All of the listing should be output exactly, apart from the pictures.

* Supplied records *
• • • • •

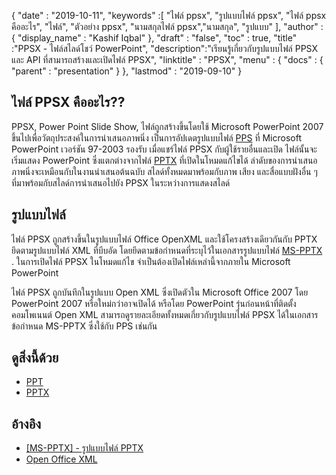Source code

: {
  "date" : "2019-10-11",
  "keywords" :[ "ไฟล์ ppsx", "รูปแบบไฟล์ ppsx", "ไฟล์ ppsx คืออะไร", "ไฟล์", "ตัวอย่าง ppsx", "นามสกุลไฟล์ ppsx","นามสกุล", "รูปแบบ" ],
  "author" : {
    "display_name" : "Kashif Iqbal"
},
  "draft" : "false",
  "toc" : true,
  "title" :"PPSX - ไฟล์สไลด์โชว์ PowerPoint",
  "description":"เรียนรู้เกี่ยวกับรูปแบบไฟล์ PPSX และ API ที่สามารถสร้างและเปิดไฟล์ PPSX",
  "linktitle" : "PPSX",
  "menu" : {
    "docs" : {
      "parent" : "presentation"
}
},
  "lastmod" : "2019-09-10"
}

## ไฟล์ PPSX คืออะไร??

PPSX, Power Point Slide Show, ไฟล์ถูกสร้างขึ้นโดยใช้ Microsoft PowerPoint 2007 ขึ้นไปเพื่อวัตถุประสงค์ในการนำเสนอภาพนิ่ง เป็นการอัปเดตรูปแบบไฟล์ [PPS](/th/presentation/pps/) ที่ Microsoft PowerPoint เวอร์ชัน 97-2003 รองรับ เมื่อแชร์ไฟล์ PPSX กับผู้ใช้รายอื่นและเปิด ไฟล์นั้นจะเริ่มแสดง PowerPoint ซึ่งแตกต่างจากไฟล์ [PPTX](/th/presentation/pptx/) ที่เปิดในโหมดแก้ไขได้ ลำดับของการนำเสนอภาพนิ่งจะเหมือนกับในงานนำเสนอต้นฉบับ สไลด์ทั้งหมดมาพร้อมกับภาพ เสียง และสื่อแบบฝังอื่น ๆ ที่มาพร้อมกับสไลด์การนำเสนอไปยัง PPSX ในระหว่างการแสดงสไลด์

## รูปแบบไฟล์ ##

ไฟล์ PPSX ถูกสร้างขึ้นในรูปแบบไฟล์ Office OpenXML และใช้โครงสร้างเดียวกันกับ PPTX ยึดตามรูปแบบไฟล์ XML ที่บีบอัด โดยยึดตามข้อกำหนดที่ระบุไว้ในเอกสารรูปแบบไฟล์ [MS-PPTX](https://msdn.microsoft.com/en-us/library/dd926741(v#office.12).aspx) . ในการเปิดไฟล์ PPSX ในโหมดแก้ไข จำเป็นต้องเปิดไฟล์เหล่านี้จากภายใน Microsoft PowerPoint

ไฟล์ PPSX ถูกบันทึกในรูปแบบ Open XML ซึ่งเปิดตัวใน Microsoft Office 2007 โดย PowerPoint 2007 หรือใหม่กว่าอาจเปิดได้ หรือโดย PowerPoint รุ่นก่อนหน้าที่ติดตั้งคอมโพเนนต์ Open XML สามารถดูรายละเอียดทั้งหมดเกี่ยวกับรูปแบบไฟล์ PPSX ได้ในเอกสารข้อกำหนด MS-PPTX ซึ่งใช้กับ PPS เช่นกัน

## ดูสิ่งนี้ด้วย ##

* [PPT](/th/presentation/ppt/)
* [PPTX](/th/presentation/pptx/)

## อ้างอิง ##

* [[MS-PPTX] - รูปแบบไฟล์ PPTX](https://msdn.microsoft.com/en-us/library/dd926741(v#office.12).aspx)
* [Open Office XML](http://officeopenxml.com/anatomyofOOXML-pptx.php)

• • • • •

* Exercise response *
Source code

: {
  "date" : "2019-10-11",
  "keywords" :[ "ไฟล์ ppsx", "รูปแบบไฟล์ ppsx", "ไฟล์ ppsx คืออะไร", "ไฟล์", "ตัวอย่าง ppsx", "นามสกุลไฟล์ ppsx","นามสกุล", "รูปแบบ" ],
  "author" : {
    "display_name" : "Kashif Iqbal"
},
  "draft" : "false",
  "toc" : true,
  "title" :"PPSX - ไฟล์สไลด์โชว์ PowerPoint",
  "description":"เรียนรู้เกี่ยวกับรูปแบบไฟล์ PPSX และ API ที่สามารถสร้างและเปิดไฟล์ PPSX",
  "linktitle" : "PPSX",
  "menu" : {
    "docs" : {
      "parent" : "presentation"
}
},
  "lastmod" : "2019-09-10"
}

## ไฟล์ PPSX คืออะไร??

PPSX, Power Point Slide Show, ไฟล์ถูกสร้างขึ้นโดยใช้ Microsoft PowerPoint 2007 ขึ้นไปเพื่อวัตถุประสงค์ในการนำเสนอภาพนิ่ง เป็นการอัปเดตรูปแบบไฟล์ [PPS](/th/presentation/pps/) ที่ Microsoft PowerPoint เวอร์ชัน 97-2003 รองรับ เมื่อแชร์ไฟล์ PPSX กับผู้ใช้รายอื่นและเปิด ไฟล์นั้นจะเริ่มแสดง PowerPoint ซึ่งแตกต่างจากไฟล์ [PPTX](/th/presentation/pptx/) ที่เปิดในโหมดแก้ไขได้ ลำดับของการนำเสนอภาพนิ่งจะเหมือนกับในงานนำเสนอต้นฉบับ สไลด์ทั้งหมดมาพร้อมกับภาพ เสียง และสื่อแบบฝังอื่น ๆ ที่มาพร้อมกับสไลด์การนำเสนอไปยัง PPSX ในระหว่างการแสดงสไลด์

## รูปแบบไฟล์ ##

ไฟล์ PPSX ถูกสร้างขึ้นในรูปแบบไฟล์ Office OpenXML และใช้โครงสร้างเดียวกันกับ PPTX ยึดตามรูปแบบไฟล์ XML ที่บีบอัด โดยยึดตามข้อกำหนดที่ระบุไว้ในเอกสารรูปแบบไฟล์ [MS-PPTX](https://msdn.microsoft.com/en-us/library/dd926741(v#office.12).aspx) . ในการเปิดไฟล์ PPSX ในโหมดแก้ไข จำเป็นต้องเปิดไฟล์เหล่านี้จากภายใน Microsoft PowerPoint

ไฟล์ PPSX ถูกบันทึกในรูปแบบ Open XML ซึ่งเปิดตัวใน Microsoft Office 2007 โดย PowerPoint 2007 หรือใหม่กว่าอาจเปิดได้ หรือโดย PowerPoint รุ่นก่อนหน้าที่ติดตั้งคอมโพเนนต์ Open XML สามารถดูรายละเอียดทั้งหมดเกี่ยวกับรูปแบบไฟล์ PPSX ได้ในเอกสารข้อกำหนด MS-PPTX ซึ่งใช้กับ PPS เช่นกัน

## ดูสิ่งนี้ด้วย ##

* [PPT](/th/presentation/ppt/)
* [PPTX](/th/presentation/pptx/)

## อ้างอิง ##

* [[MS-PPTX] - รูปแบบไฟล์ PPTX](https://msdn.microsoft.com/en-us/library/dd926741(v#office.12).aspx)
* [Open Office XML](http://officeopenxml.com/anatomyofOOXML-pptx.php)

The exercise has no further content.